D’autres initiatives similaires fleurissent en France avec par exemple une coopérative de 23 producteurs fermiers des Vosges qui utilise le concept de la distribution par Drive.
Toutes ces initiatives ont des objectifs communs : augmenter les revenus des agriculteurs et rassurer les consommateurs grâce à une traçabilité efficace et transparente.
Les premiers maillons de la chaine de valeur de la distribution agro-alimentaire, producteurs comme industriels, cherchent donc de plus en plus à se détacher du modèle de distribution traditionnel. De nombreuses initiatives sont observées et viennent d’acteurs divers et variés.

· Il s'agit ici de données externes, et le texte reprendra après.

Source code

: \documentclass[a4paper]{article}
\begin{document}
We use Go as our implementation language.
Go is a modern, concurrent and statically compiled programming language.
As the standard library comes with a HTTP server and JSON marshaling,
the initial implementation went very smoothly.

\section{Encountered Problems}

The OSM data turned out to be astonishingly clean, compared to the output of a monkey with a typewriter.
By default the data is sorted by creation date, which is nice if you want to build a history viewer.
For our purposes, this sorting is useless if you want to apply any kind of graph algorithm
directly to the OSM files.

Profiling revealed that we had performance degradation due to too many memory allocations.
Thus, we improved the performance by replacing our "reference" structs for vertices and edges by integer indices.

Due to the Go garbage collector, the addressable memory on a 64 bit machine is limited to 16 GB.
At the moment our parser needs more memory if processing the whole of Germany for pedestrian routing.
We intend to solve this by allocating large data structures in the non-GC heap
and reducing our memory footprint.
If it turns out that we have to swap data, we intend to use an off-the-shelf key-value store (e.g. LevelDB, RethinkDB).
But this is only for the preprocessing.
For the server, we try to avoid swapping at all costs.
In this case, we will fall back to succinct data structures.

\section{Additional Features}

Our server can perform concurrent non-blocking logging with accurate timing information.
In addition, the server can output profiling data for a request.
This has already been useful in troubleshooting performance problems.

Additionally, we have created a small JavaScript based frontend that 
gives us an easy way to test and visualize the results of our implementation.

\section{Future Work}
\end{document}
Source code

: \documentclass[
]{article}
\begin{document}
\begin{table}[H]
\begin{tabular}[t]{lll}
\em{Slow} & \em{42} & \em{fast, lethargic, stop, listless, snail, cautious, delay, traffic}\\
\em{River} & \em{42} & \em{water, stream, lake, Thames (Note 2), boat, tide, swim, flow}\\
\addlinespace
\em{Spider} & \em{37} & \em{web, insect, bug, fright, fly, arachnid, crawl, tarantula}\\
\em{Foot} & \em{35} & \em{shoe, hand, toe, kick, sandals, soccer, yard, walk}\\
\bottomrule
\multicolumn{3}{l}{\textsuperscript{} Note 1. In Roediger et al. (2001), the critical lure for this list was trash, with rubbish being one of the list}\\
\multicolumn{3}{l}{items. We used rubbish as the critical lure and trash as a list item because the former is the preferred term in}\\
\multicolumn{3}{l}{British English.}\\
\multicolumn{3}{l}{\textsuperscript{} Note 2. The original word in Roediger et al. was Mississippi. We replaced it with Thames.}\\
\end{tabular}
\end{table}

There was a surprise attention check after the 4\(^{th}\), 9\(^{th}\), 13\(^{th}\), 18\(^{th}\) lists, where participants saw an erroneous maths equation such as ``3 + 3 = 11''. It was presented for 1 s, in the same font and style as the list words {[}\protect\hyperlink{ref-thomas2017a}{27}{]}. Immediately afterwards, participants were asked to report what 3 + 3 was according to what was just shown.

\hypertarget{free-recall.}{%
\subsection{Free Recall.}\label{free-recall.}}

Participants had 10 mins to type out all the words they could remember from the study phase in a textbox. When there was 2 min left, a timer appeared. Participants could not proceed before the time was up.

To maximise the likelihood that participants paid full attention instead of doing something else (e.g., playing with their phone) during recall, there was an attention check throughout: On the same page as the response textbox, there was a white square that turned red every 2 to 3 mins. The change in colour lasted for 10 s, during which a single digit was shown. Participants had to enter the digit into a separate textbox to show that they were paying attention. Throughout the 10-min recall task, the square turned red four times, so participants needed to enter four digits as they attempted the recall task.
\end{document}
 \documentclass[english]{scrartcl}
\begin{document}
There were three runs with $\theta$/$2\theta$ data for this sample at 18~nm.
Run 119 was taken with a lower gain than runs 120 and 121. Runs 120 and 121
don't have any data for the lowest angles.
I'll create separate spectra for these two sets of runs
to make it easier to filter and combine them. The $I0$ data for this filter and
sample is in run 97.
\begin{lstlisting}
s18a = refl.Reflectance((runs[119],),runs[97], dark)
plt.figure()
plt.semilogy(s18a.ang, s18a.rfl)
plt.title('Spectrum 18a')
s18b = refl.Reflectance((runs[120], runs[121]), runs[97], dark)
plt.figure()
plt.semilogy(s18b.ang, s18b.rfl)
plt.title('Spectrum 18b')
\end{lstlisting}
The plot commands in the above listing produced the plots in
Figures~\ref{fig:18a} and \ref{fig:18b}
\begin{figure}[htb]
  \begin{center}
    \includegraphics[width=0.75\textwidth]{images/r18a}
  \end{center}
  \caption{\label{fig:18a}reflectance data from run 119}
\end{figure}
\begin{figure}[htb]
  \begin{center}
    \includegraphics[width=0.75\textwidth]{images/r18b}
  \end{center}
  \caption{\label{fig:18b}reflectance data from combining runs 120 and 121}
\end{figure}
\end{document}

Les distributeurs dits « traditionnels » font ainsi face à un risque accru de désintermédiation, le client pouvant de plus en plus facilement être en contact direct avec les producteurs / industriels.
Face à cette tendance, ces distributeurs se doivent de réagir sous peine de voir leurs performances économiques atténuées, plus ou moins significativement. Certaines parades sont cependant observées chez certains d’entre eux, qui se positionnent en amont de la chaine de valeur. Les distributeurs deviennent alors producteurs et industriels, comme par exemple Intermarché, qui possède ses propres chalutiers, usines de charcuterie, abattoirs ou encore conserverie de légumes.